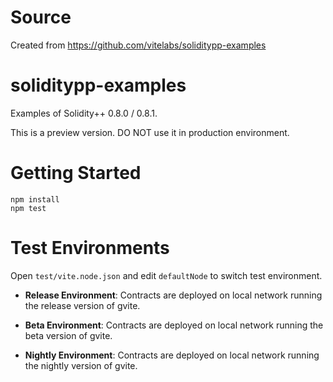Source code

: # Source
Created from https://github.com/vitelabs/soliditypp-examples

# soliditypp-examples
Examples of Solidity++ 0.8.0 / 0.8.1.

This is a preview version. DO NOT use it in production environment.
# Getting Started
```
npm install
npm test
```
# Test Environments

Open `test/vite.node.json` and edit `defaultNode` to switch test environment.

- **Release Environment**:
Contracts are deployed on local network running the release version of gvite.

- **Beta Environment**:
Contracts are deployed on local network running the beta version of gvite.

- **Nightly Environment**: 
Contracts are deployed on local network running the nightly version of gvite.
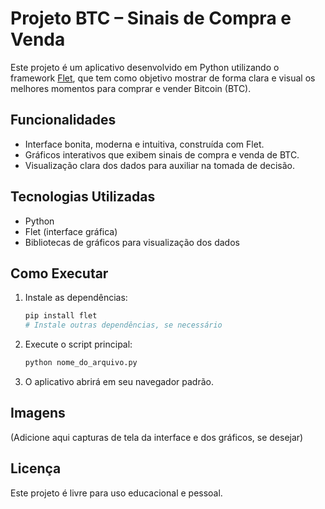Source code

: # Projeto BTC – Sinais de Compra e Venda

Este projeto é um aplicativo desenvolvido em Python utilizando o framework [Flet](https://flet.dev/), que tem como objetivo mostrar de forma clara e visual os melhores momentos para comprar e vender Bitcoin (BTC).

## Funcionalidades

- Interface bonita, moderna e intuitiva, construída com Flet.
- Gráficos interativos que exibem sinais de compra e venda de BTC.
- Visualização clara dos dados para auxiliar na tomada de decisão.

## Tecnologias Utilizadas

- Python
- Flet (interface gráfica)
- Bibliotecas de gráficos para visualização dos dados

## Como Executar

1. Instale as dependências:
   ```bash
   pip install flet
   # Instale outras dependências, se necessário
   ```

2. Execute o script principal:
   ```bash
   python nome_do_arquivo.py
   ```

3. O aplicativo abrirá em seu navegador padrão.

## Imagens

(Adicione aqui capturas de tela da interface e dos gráficos, se desejar)

## Licença

Este projeto é livre para uso educacional e pessoal.
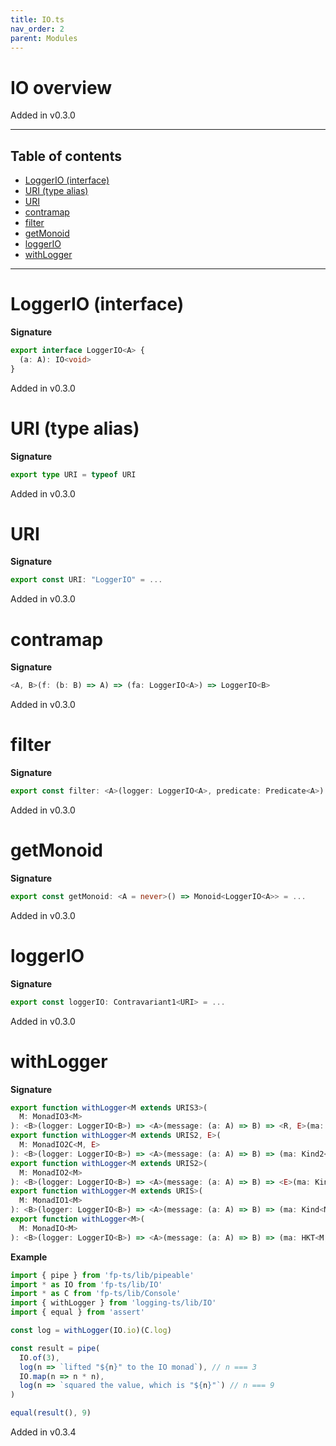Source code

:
 ```yaml
---
title: IO.ts
nav_order: 2
parent: Modules
---
```


# IO overview

Added in v0.3.0

---

<h2 class="text-delta">Table of contents</h2>

- [LoggerIO (interface)](#loggerio-interface)
- [URI (type alias)](#uri-type-alias)
- [URI](#uri)
- [contramap](#contramap)
- [filter](#filter)
- [getMonoid](#getmonoid)
- [loggerIO](#loggerio)
- [withLogger](#withlogger)

---

# LoggerIO (interface)

**Signature**

```ts
export interface LoggerIO<A> {
  (a: A): IO<void>
}
```

Added in v0.3.0

# URI (type alias)

**Signature**

```ts
export type URI = typeof URI
```

Added in v0.3.0

# URI

**Signature**

```ts
export const URI: "LoggerIO" = ...
```

Added in v0.3.0

# contramap

**Signature**

```ts
<A, B>(f: (b: B) => A) => (fa: LoggerIO<A>) => LoggerIO<B>
```

Added in v0.3.0

# filter

**Signature**

```ts
export const filter: <A>(logger: LoggerIO<A>, predicate: Predicate<A>) => LoggerIO<A> = ...
```

Added in v0.3.0

# getMonoid

**Signature**

```ts
export const getMonoid: <A = never>() => Monoid<LoggerIO<A>> = ...
```

Added in v0.3.0

# loggerIO

**Signature**

```ts
export const loggerIO: Contravariant1<URI> = ...
```

Added in v0.3.0

# withLogger

**Signature**

```ts
export function withLogger<M extends URIS3>(
  M: MonadIO3<M>
): <B>(logger: LoggerIO<B>) => <A>(message: (a: A) => B) => <R, E>(ma: Kind3<M, R, E, A>) => Kind3<M, R, E, A>
export function withLogger<M extends URIS2, E>(
  M: MonadIO2C<M, E>
): <B>(logger: LoggerIO<B>) => <A>(message: (a: A) => B) => (ma: Kind2<M, E, A>) => Kind2<M, E, A>
export function withLogger<M extends URIS2>(
  M: MonadIO2<M>
): <B>(logger: LoggerIO<B>) => <A>(message: (a: A) => B) => <E>(ma: Kind2<M, E, A>) => Kind2<M, E, A>
export function withLogger<M extends URIS>(
  M: MonadIO1<M>
): <B>(logger: LoggerIO<B>) => <A>(message: (a: A) => B) => (ma: Kind<M, A>) => Kind<M, A>
export function withLogger<M>(
  M: MonadIO<M>
): <B>(logger: LoggerIO<B>) => <A>(message: (a: A) => B) => (ma: HKT<M, A>) => HKT<M, A> { ... }
```

**Example**

```ts
import { pipe } from 'fp-ts/lib/pipeable'
import * as IO from 'fp-ts/lib/IO'
import * as C from 'fp-ts/lib/Console'
import { withLogger } from 'logging-ts/lib/IO'
import { equal } from 'assert'

const log = withLogger(IO.io)(C.log)

const result = pipe(
  IO.of(3),
  log(n => `lifted "${n}" to the IO monad`), // n === 3
  IO.map(n => n * n),
  log(n => `squared the value, which is "${n}"`) // n === 9
)

equal(result(), 9)
```

Added in v0.3.4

- **Exercise objective**: For each line of the entries that contains the word "extends", make a copy.

- **Exercise result**:
export function withLogger<M extends URIS3>(
export function withLogger<M extends URIS2, E>(
export function withLogger<M extends URIS2>(
export function withLogger<M extends URIS>(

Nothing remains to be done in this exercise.